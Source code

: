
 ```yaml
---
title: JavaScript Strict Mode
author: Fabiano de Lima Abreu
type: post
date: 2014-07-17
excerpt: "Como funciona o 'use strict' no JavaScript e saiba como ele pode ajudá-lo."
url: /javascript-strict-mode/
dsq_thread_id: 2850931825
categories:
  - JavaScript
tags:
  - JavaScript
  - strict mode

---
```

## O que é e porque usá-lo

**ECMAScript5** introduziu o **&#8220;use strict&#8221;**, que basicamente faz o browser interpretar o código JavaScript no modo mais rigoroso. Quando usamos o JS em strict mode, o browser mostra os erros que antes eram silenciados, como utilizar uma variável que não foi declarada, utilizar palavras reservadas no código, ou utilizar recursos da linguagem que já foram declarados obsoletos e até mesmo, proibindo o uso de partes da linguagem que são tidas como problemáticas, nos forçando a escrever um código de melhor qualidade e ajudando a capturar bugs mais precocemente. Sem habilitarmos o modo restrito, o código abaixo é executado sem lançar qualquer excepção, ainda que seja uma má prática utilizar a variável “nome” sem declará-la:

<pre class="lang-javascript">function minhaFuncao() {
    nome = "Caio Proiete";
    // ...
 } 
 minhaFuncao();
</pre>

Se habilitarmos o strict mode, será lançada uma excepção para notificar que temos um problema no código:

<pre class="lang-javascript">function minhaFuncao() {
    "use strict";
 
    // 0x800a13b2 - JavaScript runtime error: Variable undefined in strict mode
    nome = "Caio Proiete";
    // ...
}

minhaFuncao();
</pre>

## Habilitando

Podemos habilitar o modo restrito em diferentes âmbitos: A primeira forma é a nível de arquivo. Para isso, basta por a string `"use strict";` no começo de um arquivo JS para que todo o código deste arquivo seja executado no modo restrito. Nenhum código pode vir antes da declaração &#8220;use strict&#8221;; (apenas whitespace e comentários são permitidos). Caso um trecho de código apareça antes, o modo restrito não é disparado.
####################
EXERCISE BRIEF: Where a line above includes "para", copy that line.

TASK ANSWER:
Se habilitarmos o strict mode, será lançada uma excepção para notificar que temos um problema no código:
Podemos habilitar o modo restrito em diferentes âmbitos: A primeira forma é a nível de arquivo. Para isso, basta por a string `"use strict";` no começo de um arquivo JS para que todo o código deste arquivo seja executado no modo restrito. Nenhum código pode vir antes da declaração &#8220;use strict&#8221;; (apenas whitespace e comentários são permitidos). Caso um trecho de código apareça antes, o modo restrito não é disparado.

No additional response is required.